### [Dataset content]

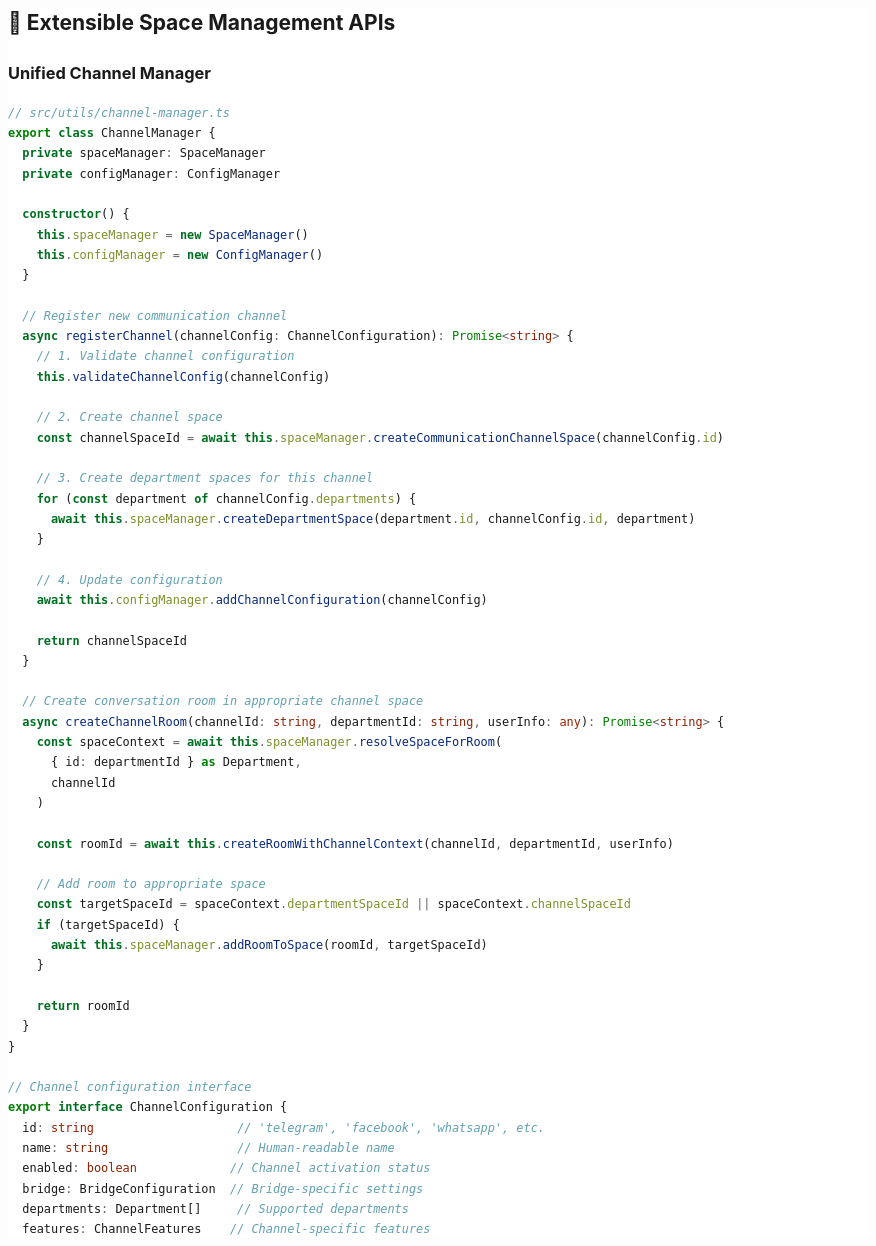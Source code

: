## 🔧 Extensible Space Management APIs

### **Unified Channel Manager**

```typescript
// src/utils/channel-manager.ts
export class ChannelManager {
  private spaceManager: SpaceManager
  private configManager: ConfigManager
  
  constructor() {
    this.spaceManager = new SpaceManager()
    this.configManager = new ConfigManager()
  }
  
  // Register new communication channel
  async registerChannel(channelConfig: ChannelConfiguration): Promise<string> {
    // 1. Validate channel configuration
    this.validateChannelConfig(channelConfig)
    
    // 2. Create channel space
    const channelSpaceId = await this.spaceManager.createCommunicationChannelSpace(channelConfig.id)
    
    // 3. Create department spaces for this channel
    for (const department of channelConfig.departments) {
      await this.spaceManager.createDepartmentSpace(department.id, channelConfig.id, department)
    }
    
    // 4. Update configuration
    await this.configManager.addChannelConfiguration(channelConfig)
    
    return channelSpaceId
  }
  
  // Create conversation room in appropriate channel space
  async createChannelRoom(channelId: string, departmentId: string, userInfo: any): Promise<string> {
    const spaceContext = await this.spaceManager.resolveSpaceForRoom(
      { id: departmentId } as Department,
      channelId
    )
    
    const roomId = await this.createRoomWithChannelContext(channelId, departmentId, userInfo)
    
    // Add room to appropriate space
    const targetSpaceId = spaceContext.departmentSpaceId || spaceContext.channelSpaceId
    if (targetSpaceId) {
      await this.spaceManager.addRoomToSpace(roomId, targetSpaceId)
    }
    
    return roomId
  }
}

// Channel configuration interface
export interface ChannelConfiguration {
  id: string                    // 'telegram', 'facebook', 'whatsapp', etc.
  name: string                  // Human-readable name
  enabled: boolean             // Channel activation status
  bridge: BridgeConfiguration  // Bridge-specific settings
  departments: Department[]     // Supported departments
  features: ChannelFeatures    // Channel-specific features
```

### [Task prompt]
Where in the records above does the word "Promise" appear? Copy each line that holds it.

### [Answer for this exercise]
  async registerChannel(channelConfig: ChannelConfiguration): Promise<string> {
  async createChannelRoom(channelId: string, departmentId: string, userInfo: any): Promise<string> {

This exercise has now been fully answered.